**TASK DIRECTIONS:** Once the line with "Das weierstrasssche Majorantenkriterium" is found in the entries below, print it and each following line exactly, stopping after the line with "und Grenze des"; print nothing else.

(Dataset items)
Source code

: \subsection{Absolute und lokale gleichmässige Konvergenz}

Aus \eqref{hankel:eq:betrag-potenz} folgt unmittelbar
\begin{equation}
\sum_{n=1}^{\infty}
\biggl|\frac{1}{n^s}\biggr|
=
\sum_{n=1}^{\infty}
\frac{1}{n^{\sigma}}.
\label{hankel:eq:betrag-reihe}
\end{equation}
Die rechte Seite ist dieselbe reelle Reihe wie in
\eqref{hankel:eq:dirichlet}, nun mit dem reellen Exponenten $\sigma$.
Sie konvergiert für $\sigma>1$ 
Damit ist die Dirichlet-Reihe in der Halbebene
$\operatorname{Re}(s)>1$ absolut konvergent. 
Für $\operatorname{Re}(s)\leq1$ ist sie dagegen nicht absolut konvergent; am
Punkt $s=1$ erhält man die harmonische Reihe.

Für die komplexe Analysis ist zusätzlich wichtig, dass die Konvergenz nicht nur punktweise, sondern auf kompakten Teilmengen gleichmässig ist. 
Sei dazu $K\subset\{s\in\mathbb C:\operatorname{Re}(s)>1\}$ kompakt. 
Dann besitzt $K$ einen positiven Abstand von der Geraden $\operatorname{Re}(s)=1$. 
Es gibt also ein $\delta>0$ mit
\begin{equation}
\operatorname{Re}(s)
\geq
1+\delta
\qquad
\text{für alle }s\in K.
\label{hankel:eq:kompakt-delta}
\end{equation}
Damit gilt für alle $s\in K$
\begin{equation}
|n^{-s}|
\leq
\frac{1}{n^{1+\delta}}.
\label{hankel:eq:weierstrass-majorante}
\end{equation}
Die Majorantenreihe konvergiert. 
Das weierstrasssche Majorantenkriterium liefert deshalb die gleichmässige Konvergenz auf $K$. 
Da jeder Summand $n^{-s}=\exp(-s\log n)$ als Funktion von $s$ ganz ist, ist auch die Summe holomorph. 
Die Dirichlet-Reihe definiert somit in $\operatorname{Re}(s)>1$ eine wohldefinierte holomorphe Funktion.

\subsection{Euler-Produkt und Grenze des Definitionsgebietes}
---
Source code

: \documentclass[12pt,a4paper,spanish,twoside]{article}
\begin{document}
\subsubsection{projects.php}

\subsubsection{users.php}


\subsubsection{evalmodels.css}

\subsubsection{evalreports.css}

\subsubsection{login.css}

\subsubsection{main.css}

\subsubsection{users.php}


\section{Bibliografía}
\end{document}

**ANSWER SPACE:**
Das weierstrasssche Majorantenkriterium liefert deshalb die gleichmässige Konvergenz auf $K$. 
Da jeder Summand $n^{-s}=\exp(-s\log n)$ als Funktion von $s$ ganz ist, ist auch die Summe holomorph. 
Die Dirichlet-Reihe definiert somit in $\operatorname{Re}(s)>1$ eine wohldefinierte holomorphe Funktion.

\subsection{Euler-Produkt und Grenze des Definitionsgebietes}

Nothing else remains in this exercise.